MATERIAL TO PROCESS
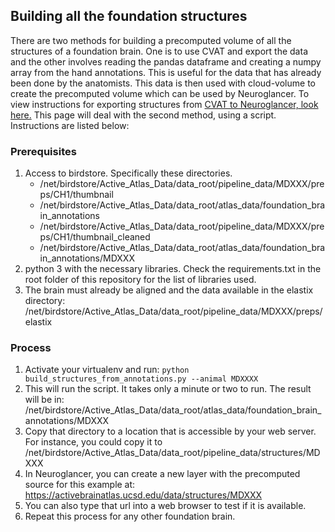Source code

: ## Building all the foundation structures

There are two methods for building a precomputed volume of all the structures of a foundation brain. 
One is to use CVAT and export the data and the other involves reading the 
pandas dataframe and creating a numpy array from the hand annotations. This is useful
for the data that has already been done by the anatomists. This data is
then used with cloud-volume to create the precomputed volume which can be
used by Neuroglancer. To view instructions for exporting structures from [CVAT to Neuroglancer, look here.](CVAT.md)
This page will deal with the second method, using a script.
Instructions are listed below:

### Prerequisites
1. Access to birdstore. Specifically these directories.
    * /net/birdstore/Active_Atlas_Data/data_root/pipeline_data/MDXXX/preps/CH1/thumbnail
    * /net/birdstore/Active_Atlas_Data/data_root/atlas_data/foundation_brain_annotations
    * /net/birdstore/Active_Atlas_Data/data_root/pipeline_data/MDXXX/preps/CH1/thumbnail_cleaned
    * /net/birdstore/Active_Atlas_Data/data_root/atlas_data/foundation_brain_annotations/MDXXX
1. python 3 with the necessary libraries. Check the requirements.txt in the root folder of this repository
for the list of libraries used.
1. The brain must already be aligned and the data available in the elastix directory:
/net/birdstore/Active_Atlas_Data/data_root/pipeline_data/MDXXX/preps/elastix
### Process
1. Activate your virtualenv and run: `python build_structures_from_annotations.py --animal MDXXXX`
1. This will run the script. It takes only a minute or two to run. The result will be in:
/net/birdstore/Active_Atlas_Data/data_root/atlas_data/foundation_brain_annotations/MDXXX
1. Copy that directory to a location that is accessible by your web server. For instance, you could
copy it to /net/birdstore/Active_Atlas_Data/data_root/pipeline_data/structures/MDXXX
1. In Neuroglancer, you can create a new layer with the precomputed source for this example at:
https://activebrainatlas.ucsd.edu/data/structures/MDXXX
1. You can also type that url into a web browser to test if it is available.
1. Repeat this process for any other foundation brain.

EXERCISE DIRECTIONS
Word for word, return the records shown above without their pictures.

SOLUTION TO THE PROBLEM
Source code

: ## Building all the foundation structures

There are two methods for building a precomputed volume of all the structures of a foundation brain. 
One is to use CVAT and export the data and the other involves reading the 
pandas dataframe and creating a numpy array from the hand annotations. This is useful
for the data that has already been done by the anatomists. This data is
then used with cloud-volume to create the precomputed volume which can be
used by Neuroglancer. To view instructions for exporting structures from [CVAT to Neuroglancer, look here.](CVAT.md)
This page will deal with the second method, using a script.
Instructions are listed below:

### Prerequisites
1. Access to birdstore. Specifically these directories.
    * /net/birdstore/Active_Atlas_Data/data_root/pipeline_data/MDXXX/preps/CH1/thumbnail
    * /net/birdstore/Active_Atlas_Data/data_root/atlas_data/foundation_brain_annotations
    * /net/birdstore/Active_Atlas_Data/data_root/pipeline_data/MDXXX/preps/CH1/thumbnail_cleaned
    * /net/birdstore/Active_Atlas_Data/data_root/atlas_data/foundation_brain_annotations/MDXXX
1. python 3 with the necessary libraries. Check the requirements.txt in the root folder of this repository
for the list of libraries used.
1. The brain must already be aligned and the data available in the elastix directory:
/net/birdstore/Active_Atlas_Data/data_root/pipeline_data/MDXXX/preps/elastix
### Process
1. Activate your virtualenv and run: `python build_structures_from_annotations.py --animal MDXXXX`
1. This will run the script. It takes only a minute or two to run. The result will be in:
/net/birdstore/Active_Atlas_Data/data_root/atlas_data/foundation_brain_annotations/MDXXX
1. Copy that directory to a location that is accessible by your web server. For instance, you could
copy it to /net/birdstore/Active_Atlas_Data/data_root/pipeline_data/structures/MDXXX
1. In Neuroglancer, you can create a new layer with the precomputed source for this example at:
https://activebrainatlas.ucsd.edu/data/structures/MDXXX
1. You can also type that url into a web browser to test if it is available.
1. Repeat this process for any other foundation brain.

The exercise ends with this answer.